How old were you when you started skating?
I was seven years old when I started skating. My brother came up to me and told me to stop being a loser, basically. He put a skateboard in my hand and that’s when I started skating. He showed me Misled Youth, that was in 1999. That’s when I was like, This is what I want to do. I want to skate.
Who inspired you at that age?
My first favorite pro skater was probably Jamie Thomas—from watching him in Misled Youth and skating big rails. I wanted to able to do that, to skate big rails. And It kind of bled into Muska as I got older.
I remember you had pretty cool style when you were a little kid. You had super-tight pants and I remember you had the chain necklace with the lock. You looked like TNT.

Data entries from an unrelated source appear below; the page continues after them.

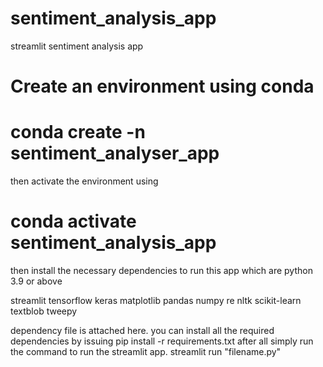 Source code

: # sentiment_analysis_app
streamlit sentiment analysis app

# Create an environment using conda
  # conda create -n sentiment_analyser_app
then activate the environment  using  
  # conda activate sentiment_analysis_app
then install the necessary dependencies to run this app which are
python 3.9 or above

streamlit 
tensorflow
keras
matplotlib
pandas
numpy
re
nltk
scikit-learn
textblob
tweepy

dependency file is attached here. you can install all the required dependencies by issuing  pip install -r requirements.txt
after all simply run the command to run the streamlit app.
streamlit run "filename.py"
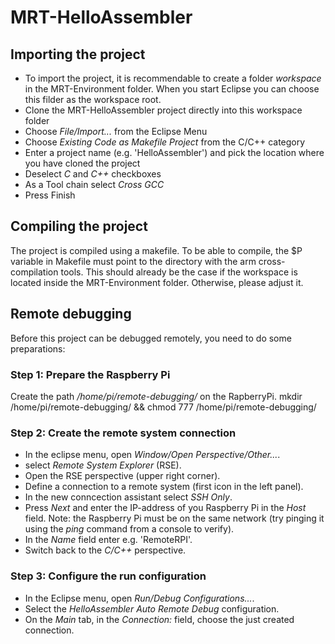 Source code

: # MRT-HelloAssembler

## Importing the project
  - To import the project, it is recommendable to create a folder *workspace* in the MRT-Environment folder. When you start Eclipse you can choose this filder as the workspace root.
  - Clone the MRT-HelloAssembler project directly into this workspace folder
  - Choose *File/Import...* from the Eclipse Menu
  - Choose *Existing Code as Makefile Project* from the C/C++ category
  - Enter a project name (e.g. 'HelloAssembler') and pick the location where you have cloned the project
  - Deselect *C* and *C++* checkboxes
  - As a Tool chain select *Cross GCC*
  - Press Finish 

## Compiling the project

The project is compiled using a makefile. To be able to compile, the $P variable in Makefile must point to the directory with the arm cross-compilation tools. This should already be the case if the workspace is located inside the MRT-Environment folder. Otherwise, please adjust it. 

## Remote debugging
Before this project can be debugged remotely, you need to do some preparations:

### Step 1: Prepare the Raspberry Pi

Create the path */home/pi/remote-debugging/* on the RapberryPi.
     mkdir /home/pi/remote-debugging/ && chmod 777 /home/pi/remote-debugging/
     
### Step 2: Create the remote system connection

  - In the eclipse menu, open *Window/Open Perspective/Other...*.
  - select *Remote System Explorer* (RSE).
  - Open the RSE perspective (upper right corner).
  - Define a connection to a remote system (first icon in the left panel).
  - In the new conncection assistant select *SSH Only*.
  - Press *Next* and enter the IP-address of you Raspberry Pi in the *Host* field. Note: the Raspberry Pi must be on the same network (try pinging it using the *ping* command from a console to verify).
  - In the *Name* field enter e.g. 'RemoteRPI'.
  - Switch back to the *C/C++* perspective.
    
### Step 3: Configure the run configuration
  - In the Eclipse menu, open *Run/Debug Configurations...*.
  - Select the *HelloAssembler Auto Remote Debug* configuration.
  - On the *Main* tab, in the *Connection:* field, choose the just created connection.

That was sick. I remember the chain was a little too long and when I ollied it almost chipped my fuckin’ tooth.
Do you remember your first sponsor?
My first sponsor was PV Grind—Paradise Valley Grind. We were both on PV Grind! That’s where it all started and that’s why skateshops are so important. If it wasn’t for them who knows where we would be. Support your local skateshops, everyone.
PV Grind was there for us and helped us out a lot.

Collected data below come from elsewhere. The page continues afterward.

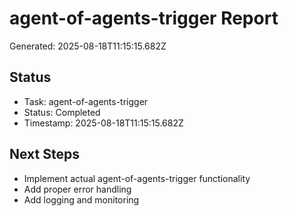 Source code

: # agent-of-agents-trigger Report

Generated: 2025-08-18T11:15:15.682Z

## Status
- Task: agent-of-agents-trigger
- Status: Completed
- Timestamp: 2025-08-18T11:15:15.682Z

## Next Steps
- Implement actual agent-of-agents-trigger functionality
- Add proper error handling
- Add logging and monitoring
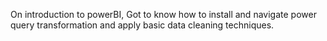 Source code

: On introduction to powerBI, Got to know how to install and navigate power query transformation and apply basic data cleaning techniques.
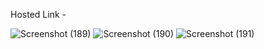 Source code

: Hosted Link - 

![Screenshot (189)](https://github.com/shweta-sharma-1009/Box-Model-project/assets/128416925/7cce1770-e9ad-4220-81d3-a5b445b70dce)
![Screenshot (190)](https://github.com/shweta-sharma-1009/Box-Model-project/assets/128416925/90933a98-5b2d-4822-a4b9-1d2c64d2f212)
![Screenshot (191)](https://github.com/shweta-sharma-1009/Box-Model-project/assets/128416925/9069814a-fbe5-409f-933d-42a32de4a0f6)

That was the first place that gave us the idea to do something with this skateboarding thing. It gave us that push and got us thinking, Hey, we can really be skateboarders. It made us progress to that next level.

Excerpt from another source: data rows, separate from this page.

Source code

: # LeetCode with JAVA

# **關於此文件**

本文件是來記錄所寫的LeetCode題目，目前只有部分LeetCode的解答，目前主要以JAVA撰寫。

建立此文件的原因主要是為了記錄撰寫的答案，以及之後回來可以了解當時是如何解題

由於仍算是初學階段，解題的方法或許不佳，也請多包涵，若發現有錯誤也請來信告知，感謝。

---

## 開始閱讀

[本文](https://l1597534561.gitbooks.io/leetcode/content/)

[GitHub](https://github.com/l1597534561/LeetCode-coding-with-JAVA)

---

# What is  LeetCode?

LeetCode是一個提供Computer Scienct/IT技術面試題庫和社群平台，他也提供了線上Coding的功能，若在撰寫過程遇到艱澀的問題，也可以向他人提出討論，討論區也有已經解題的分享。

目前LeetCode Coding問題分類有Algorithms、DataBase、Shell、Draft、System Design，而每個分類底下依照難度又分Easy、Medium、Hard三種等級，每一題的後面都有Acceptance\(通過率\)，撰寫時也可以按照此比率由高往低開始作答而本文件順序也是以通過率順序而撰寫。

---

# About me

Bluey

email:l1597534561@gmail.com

It definitely opened up the window and showed us what was out there. Who’s getting you hyped these days to go shred?
All my friends—you, Jon Dickson, Leo Romero, Julian Davidson, Jeremy Leabres, dudes like that.
What do you think you would be doing if you didn’t skate?
I would probably be face down in a fucking ditch.
You’d be six feet under?
I don’t know. I would probably be a desert lizard, living in AZ, just curdling around.
That’s kind of what I do.
Yeah, you pretty much do that as a pro skater. It’s pretty badass. That’s why you’re the destroyer.
Don’t look back. Front blunt crossover Photo: Karpinski
What do you think you will be doing after skating, if that’s even on your radar?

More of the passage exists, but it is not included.